Case ID: f-supp_452/html/1381-01.html
Source: Caselaw Access Project
Author: {"author": "MATSCH, Judge.", "license": "Public Domain", "url": "https://static.case.law/"}
Date Created: 2024-08-24T03:29:51.129683

FRITO-LAY, INC., Plaintiff, v. RETAIL CLERKS UNION LOCAL NO. 7, Chartered by the Retail Clerks International Association, Defendant.
    Civ. A. No. 77 M 511.
    United States District Court, D. Colorado.
    July 5, 1978.
    
      Charles J. Kail and Stuart N. Bennett, Holme, Roberts & Owen, Denver, Colo., Duane C. Aldrich, Kilpatrick, Cody, Rogers McClatchey & Regenstein, Atlanta, Ga., attys., for plaintiff.
    Walter C. Brauer, III and Thomas B. Buescher, Brauer & Simons, Denver, Colo., attys., for defendant.
   MEMORANDUM OPINION AND ORDER

MATSCH, Judge.

From the pleadings, the affidavits submitted in support of the defendant’s motion for summary judgment and of the plaintiff’s motion for partial summary judgment, the respective briefs and the statements of counsel at the hearing held on April 7, 1978, it is apparent that there is no genuine dispute as to the material facts necessary for a final disposition of this case under Rule 56 of the Federal Rules of Civil Procedure.

Frito-Lay, Inc. (“Frito-Lay”) manufactures and sells snack food products throughout the United States. It maintains distribution and sales facilities in metropolitan Denver, Colorado, from which it services retail outlets in that area through the services of non-union employees.

The Retail Clerks Union Local No. 7, Chartered by the Retail Clerks International Association (“Clerks”) is a labor organization which is the bargaining representative of “all employees actively engaged in the handling and selling of merchandise” who are employed by members of the Denver Retail Grocers (“Grocers”), a multi-employer bargaining group comprised of Safeway Stores, Inc., King Soopers, Inc. and Albert-son’s, Inc.

The Colorado-Wyoming Joint Council of Teamsters (“Teamsters”) is comprised of Teamster locals located in those two states. The Teamsters represent the dairy drivers and the bread and bakery drivers in the Denver metropolitan area, excepting cookie company drivers.

In March, 1976, the Clerks and Grocers were in negotiations for a collective bargaining agreement to replace that which was to expire on April 30, 1976. In those negotiations Clerks demanded a prohibition of the existing practice of Frito-Lay and other suppliers using route salesmen and delivery drivers to shelve, price, and rotate their products in the stores.

Frito-Lay’s national marketing approach is based upon in-store merchandising through uniform practices and procedures to provide fresh merchandise in an attractive display. All Frito-Lay route salesmen are trained in these techniques and they are paid on a salary plus commission basis.

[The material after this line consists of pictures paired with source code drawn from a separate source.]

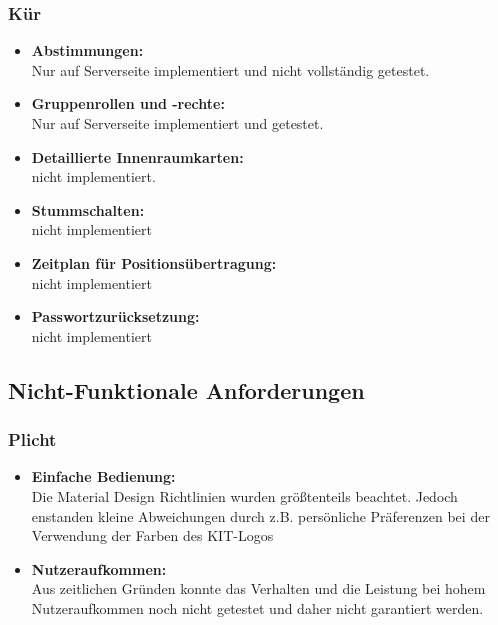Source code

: \documentclass[parskip=full,11pt]{scrartcl}
\begin{document}
		\subsubsection{Kür}
			\begin{itemize}
                \item \textbf{Abstimmungen:}\\
							Nur auf Serverseite implementiert und nicht vollständig getestet.
                \item \textbf{Gruppenrollen und -rechte:}\\
							Nur auf Serverseite implementiert und getestet.
                \item \textbf{Detaillierte Innenraumkarten:}\\
							nicht implementiert.
                \item \textbf{Stummschalten:}\\
							nicht implementiert
                \item \textbf{Zeitplan für Positionsübertragung:}\\
							nicht implementiert
                \item \textbf{Passwortzurücksetzung:}\\
							nicht implementiert
			\end{itemize}

	\subsection{Nicht-Funktionale Anforderungen}
		\subsubsection{Plicht}
			\begin{itemize}
                \item \textbf{Einfache Bedienung:}\\
											Die Material Design Richtlinien wurden größtenteils
											beachtet. Jedoch enstanden kleine Abweichungen
											durch z.B. persönliche Präferenzen bei der Verwendung
											der Farben des KIT-Logos
                \item \textbf{Nutzeraufkommen:}\\
											Aus zeitlichen Gründen konnte das Verhalten und die
											Leistung bei hohem Nutzeraufkommen noch nicht getestet
											und daher nicht garantiert werden.
			\end{itemize}
\end{document}
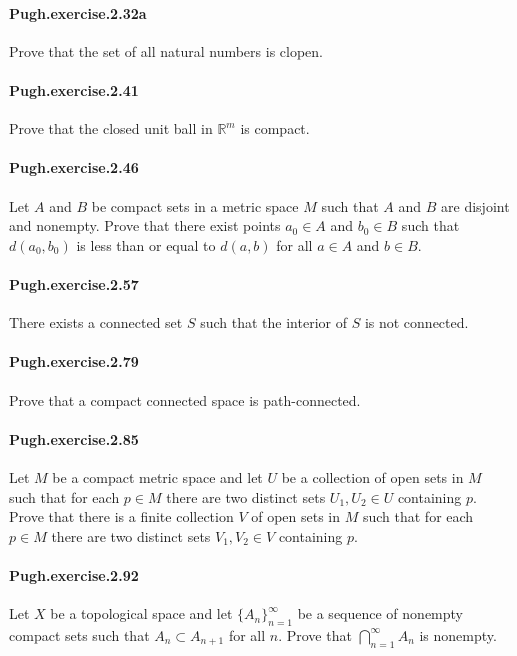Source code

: \documentclass{article}
\begin{document}
\paragraph{Pugh.exercise.2.32a} Prove that the set of all natural numbers is clopen.

\paragraph{Pugh.exercise.2.41} Prove that the closed unit ball in $\mathbb{R}^m$ is compact.

\paragraph{Pugh.exercise.2.46} Let $A$ and $B$ be compact sets in a metric space $M$ such that $A$ and $B$ are disjoint and nonempty. Prove that there exist points $a_0\in A$ and $b_0\in B$ such that $d(a_0, b_0)$ is less than or equal to $d(a, b)$ for all $a\in A$ and $b\in B$.

\paragraph{Pugh.exercise.2.57} There exists a connected set $S$ such that the interior of $S$ is not connected.

\paragraph{Pugh.exercise.2.79} Prove that a compact connected space is path-connected.

\paragraph{Pugh.exercise.2.85} Let $M$ be a compact metric space and let $U$ be a collection of open sets in $M$ such that for each $p\in M$ there are two distinct sets $U_1, U_2\in U$ containing $p$. Prove that there is a finite collection $V$ of open sets in $M$ such that for each $p\in M$ there are two distinct sets $V_1, V_2\in V$ containing $p$.

\paragraph{Pugh.exercise.2.92} Let $X$ be a topological space and let $\{A_n\}_{n=1}^\infty$ be a sequence of nonempty compact sets such that $A_n\subset A_{n+1}$ for all $n$. Prove that $\bigcap_{n=1}^\infty A_n$ is nonempty.
\end{document}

The procedure prescribed by Frito-Lay calls for the route salesman to enter the store, check the Frito-Lay merchandise and rotate the stock by placing the oldest code dates in front of the display. He may then determine the customer’s needs, return to the truck to prepare the order, and then take the merchandise into the store where he prices and shelves the packages.

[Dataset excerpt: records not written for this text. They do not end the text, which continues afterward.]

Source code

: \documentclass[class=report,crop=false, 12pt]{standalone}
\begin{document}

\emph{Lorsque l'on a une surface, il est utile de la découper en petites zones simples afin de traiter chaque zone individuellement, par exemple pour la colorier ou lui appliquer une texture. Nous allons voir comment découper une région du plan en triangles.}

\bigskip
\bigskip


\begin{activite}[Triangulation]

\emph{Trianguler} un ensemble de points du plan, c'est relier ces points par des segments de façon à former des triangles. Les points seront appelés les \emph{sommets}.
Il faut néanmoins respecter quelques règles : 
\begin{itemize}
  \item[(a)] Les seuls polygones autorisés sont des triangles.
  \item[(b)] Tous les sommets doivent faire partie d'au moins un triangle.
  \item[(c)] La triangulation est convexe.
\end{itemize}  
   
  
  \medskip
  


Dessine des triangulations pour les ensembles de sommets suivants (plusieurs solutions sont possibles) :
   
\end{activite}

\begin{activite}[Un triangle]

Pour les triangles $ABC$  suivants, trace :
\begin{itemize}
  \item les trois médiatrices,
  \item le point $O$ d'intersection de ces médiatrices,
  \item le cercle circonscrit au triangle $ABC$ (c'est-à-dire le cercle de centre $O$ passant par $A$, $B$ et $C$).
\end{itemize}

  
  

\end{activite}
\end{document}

During the Grocers’ contract negotiations, Clerks and Teamsters arrived at an understanding which resulted in Clerks recognizing an exemption of all bakery goods and dairy products drivers from the demand for preclusion of in-store servicing of merchandise by persons not within the bargaining unit.

The Grocers accepted that modified demand and an agreement was executed on May 1,1976, containing the following provision in Article 1, Section 1:

Effective July 1, 1976, all rack jobbers and driver salesmen will make their deliveries to the back room at which time it will become bargaining unit work exclusively with the following exceptions: Bread or bakery drivers and dairy drivers shall be allowed to continue as they have in the past.
If the Employer violates this Section by using non-bargaining unit people, then the Employer will pay to the most senior part-time clerk an amount equal to the journeymen clerk rate for the time spent by a non-bargaining unit person performing bargaining unit work.

Frito-Lay claims that the enforcement of that provision has caused a reduction in its sales in the Grocers’ stores and interfered with its marketing methods. By this civil action, it seeks injunctive relief and damages upon claims of violations of Section 1 of the Sherman Act, 15 U.S.C. § 1, and Sections 8(b)(4)(A), (B), (D) and Section 8(e) of the National Labor Relations Act (NLRA), 29 U.S.C. § 158(b)(4)(A), (B), (D) and § 158(e). Jurisdiction exists pursuant to Sections 4 and 16 of the Clayton Act, 15 U.S.C. §§ 15 and 26, 29 U.S.C. § 187 and 28 U.S.C. § 1337.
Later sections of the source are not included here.